Conformément à la ligne directrice de Jean Bourgeois, ils affirment que les études de sûreté doivent contribuer au développement de l'énergie atomique,: «Jusqu'à ces dernières années, en raison des performances relativement faibles des réacteurs (température, pression, combustible métallique, etc…) on a pu se contenter d'hypothèses pessimistes à défaut de renseignements plus précis et parvenir à des solutions relativement efficaces sans être trop onéreuses. Cette ère est révolue et l'apparition de réacteurs à gaz à hautes températures et hautes pressions, de combustible céramique (oxyde ou carbure) nécessite une connaissance plus approfondie des phénomènes d'émission de produits de fission si on veut rendre compétitive l'énergie d'origine nucléaire.

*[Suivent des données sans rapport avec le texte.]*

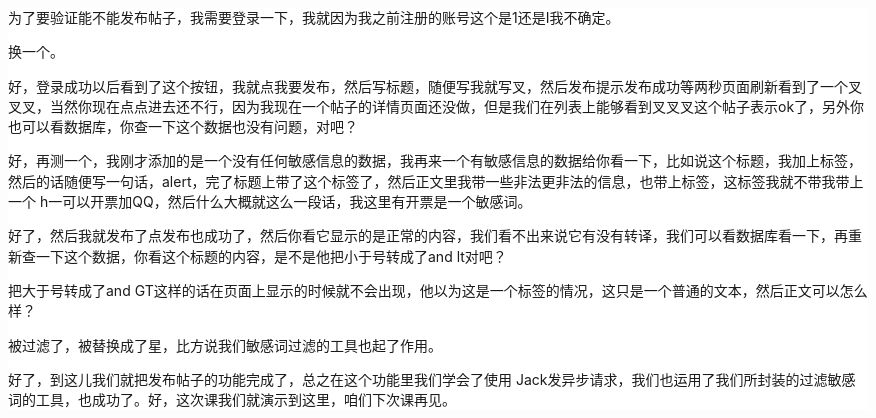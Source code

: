 为了要验证能不能发布帖子，我需要登录一下，我就因为我之前注册的账号这个是1还是I我不确定。

换一个。

好，登录成功以后看到了这个按钮，我就点我要发布，然后写标题，随便写我就写叉，然后发布提示发布成功等两秒页面刷新看到了一个叉叉叉，当然你现在点点进去还不行，因为我现在一个帖子的详情页面还没做，但是我们在列表上能够看到叉叉叉这个帖子表示ok了，另外你也可以看数据库，你查一下这个数据也没有问题，对吧？

好，再测一个，我刚才添加的是一个没有任何敏感信息的数据，我再来一个有敏感信息的数据给你看一下，比如说这个标题，我加上标签，然后的话随便写一句话，alert，完了标题上带了这个标签了，然后正文里我带一些非法更非法的信息，也带上标签，这标签我就不带我带上一个 h一可以开票加QQ，然后什么大概就这么一段话，我这里有开票是一个敏感词。

好了，然后我就发布了点发布也成功了，然后你看它显示的是正常的内容，我们看不出来说它有没有转译，我们可以看数据库看一下，再重新查一下这个数据，你看这个标题的内容，是不是他把小于号转成了and lt对吧？

把大于号转成了and GT这样的话在页面上显示的时候就不会出现，他以为这是一个标签的情况，这只是一个普通的文本，然后正文可以怎么样？

被过滤了，被替换成了星，比方说我们敏感词过滤的工具也起了作用。

好了，到这儿我们就把发布帖子的功能完成了，总之在这个功能里我们学会了使用 Jack发异步请求，我们也运用了我们所封装的过滤敏感词的工具，也成功了。好，这次课我们就演示到这里，咱们下次课再见。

La marge d'incertitude doit être resserrée et les facteurs de sécurité réduits à une valeur plus réaliste.» 344

Un programme de recherche intensif avait été lancé quelques années auparavant aux Etats-Unis et c'est dans la suite de ces travaux que les chercheurs du CEA s'engagent. Il s'agissait d'évaluer de façon «plus réaliste» selon l'expression des spécialistes, quelle fraction des produits de fission s'échapperait réellement du cœur d'un réacteur qui aurait fondu. En fait, il s'agissait de montrer que seule une partie des produits contenus dans le cœur se retrouverait dans l'atmosphère. Les chercheurs américains s'appuyaient notamment sur les résultats des essais destructifs opérés sur Borax 1 ou encore SPERT I. Cette dernière installation, ouverte à l'atmosphère, était recouverte d'une structure légère. Une insertion de volontaire réactivité avait été provoquée dans des conditions météorologiques complètement connues. On avait pu constater que seuls 35% environ du cœur en alliage d'aluminium avaient fondu alors qu'environ 2,4 105 Ci avaient été relâchés, représentant moins de 1% de la quantité des produits de fission du cœur. Quelques années plus tard, des chercheurs américains s'appuieront d'ailleurs sur les résultats de cet essai pour montrer qu'il est plus important à leurs yeux d'assurer la sûreté des réacteurs grâce à des propriétés physiques des matériaux qui limiteront la dispersion des poisons à l'extérieur, plutôt que de concevoir des dispositifs toujours plus nombreux et compliqués, dont l'efficacité sera toujours sujette à caution. En effet, résument-ils, «l'iode n'a été retrouvé que dans l'eau du réacteur. On a pu rentrer à nouveau dans le bâtiment 4 heures après. […] Les mesures de dissémination des produits de fission pour l'essai SPERT I ont montré que les relâchements dans l'atmosphère étaient d'environ 1% du contenu du cœur. Il y avait plus d'une puissance de 10 d'écart avec l'évaluation du risque faite avant l'essai (16%).» 345

Les recherches et le développement des connaissances sur la formation et le comportement des particules radioactives, en particulier leur taille, leurs propriétés électriques comme leur vitesse de diffusion sont lancées avec également pour but de réaliser des filtres plus efficaces, plus résistants à la température.

Notes
342.

Henri Jammet, David Méchali, Marc Dousset, «Problèmes sanitaires posés par l'élimination des déchets radioactifs et par les accidents nucléaires», Rapport CEA - R 2641, Genève 1964, A Conf. 28/P/870.

343.

Laffaire, M., Lavie, J. M., «Emission de produits de fission par des combustibles nucléaires fondus ou oxydés», BIST-CEA, N°63, juillet 1962, pp. 83-95, p. 84.

344.

Ibid. (souligné par nous)

345.

Levenson, M., Rahn, F., «Estimations réalistes des conséquences des accidents nucléaires», Revue Générale Nucléaire, 1981, N°2, pp. 121-129, p. 125.